Abstract
Marie and Pierre Curie’s decision not to patent the discovery (1898) and later isolation (1902) of radium is perhaps the most famous of all disinterested decisions in the history of science. To choose publishing instead of patenting and openness instead of enclosure was hardly a radical choice at the time. Traditionally, we associate academic publishing with “pure science” and Mertonian ideals of openness, sharing and transparency. Patenting on the other hand, as a byproduct of “applied science” is intimately linked to an increased emphasis and dependency on commercialization and technology transfer within academia. Starting from the Curies’ mythological decision I delineate the contours of an increasing convergence of the patent and the paper (article) from the end of the nineteenth-century until today.
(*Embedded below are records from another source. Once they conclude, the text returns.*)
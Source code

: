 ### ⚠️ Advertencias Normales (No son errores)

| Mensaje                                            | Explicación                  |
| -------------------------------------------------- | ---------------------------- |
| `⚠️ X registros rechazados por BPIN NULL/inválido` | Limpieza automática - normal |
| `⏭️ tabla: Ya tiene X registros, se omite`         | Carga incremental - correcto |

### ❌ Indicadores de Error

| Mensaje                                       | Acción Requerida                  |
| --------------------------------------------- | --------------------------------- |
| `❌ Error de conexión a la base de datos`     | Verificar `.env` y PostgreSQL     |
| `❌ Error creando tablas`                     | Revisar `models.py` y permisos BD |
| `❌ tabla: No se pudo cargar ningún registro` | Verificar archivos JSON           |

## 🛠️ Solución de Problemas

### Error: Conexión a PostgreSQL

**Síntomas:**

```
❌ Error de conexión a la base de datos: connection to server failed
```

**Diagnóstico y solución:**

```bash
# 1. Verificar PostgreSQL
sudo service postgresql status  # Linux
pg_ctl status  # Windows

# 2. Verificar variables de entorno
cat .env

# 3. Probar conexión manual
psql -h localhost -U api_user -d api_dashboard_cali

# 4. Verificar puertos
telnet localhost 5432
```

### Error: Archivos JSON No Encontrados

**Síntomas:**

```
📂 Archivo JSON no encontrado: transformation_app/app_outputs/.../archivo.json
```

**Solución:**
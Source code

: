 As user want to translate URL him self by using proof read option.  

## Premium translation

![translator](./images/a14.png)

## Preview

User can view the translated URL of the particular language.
Ultimately, my goal is to suggest a few possible ways of addressing the hybrid space that today constitute the terrain of late modern science and intellectual property.
Highlights
Marie and Pierre Curie’s decision not to patent the discovery (1898) and later isolation (1902) of radium is perhaps the most famous of all disinterested decisions in the history of science
We know that this was the birth of a new science, one Marie Curie later baptized radioactivity—a science that would turn out as much foe as friend
I rely on the Curies famous decision not to patent radium or the process of its extraction in order to query the relationship between the paper and the patent, two types of documents that traditionally have been considered antithetical, on either side of sciences “pure” and “applied.” In the current debate on enclosure/openness there is little doubt that intellectual property, and especially perhaps patents, symbolizes the truly dark underbelly of an ongoing commodification of research and higher education (Greenberg 2007; Rader 2010; McSherry 2001)
Summary
Marie and Pierre Curie’s decision not to patent the discovery (1898) and later isolation (1902) of radium is perhaps the most famous of all disinterested decisions in the history of science. In order to work for international cooperation in science and research following the First World War. And in 1920, she had been offered the opportunity to write a biography of her late husband Pierre for the book series “Les Grands Hommes de France.” Managing their public personas in print was something scientists were increasingly willing to do, and readers had a huge appetite to take it all in, and (like today) the biography was a popular genre in which to do so.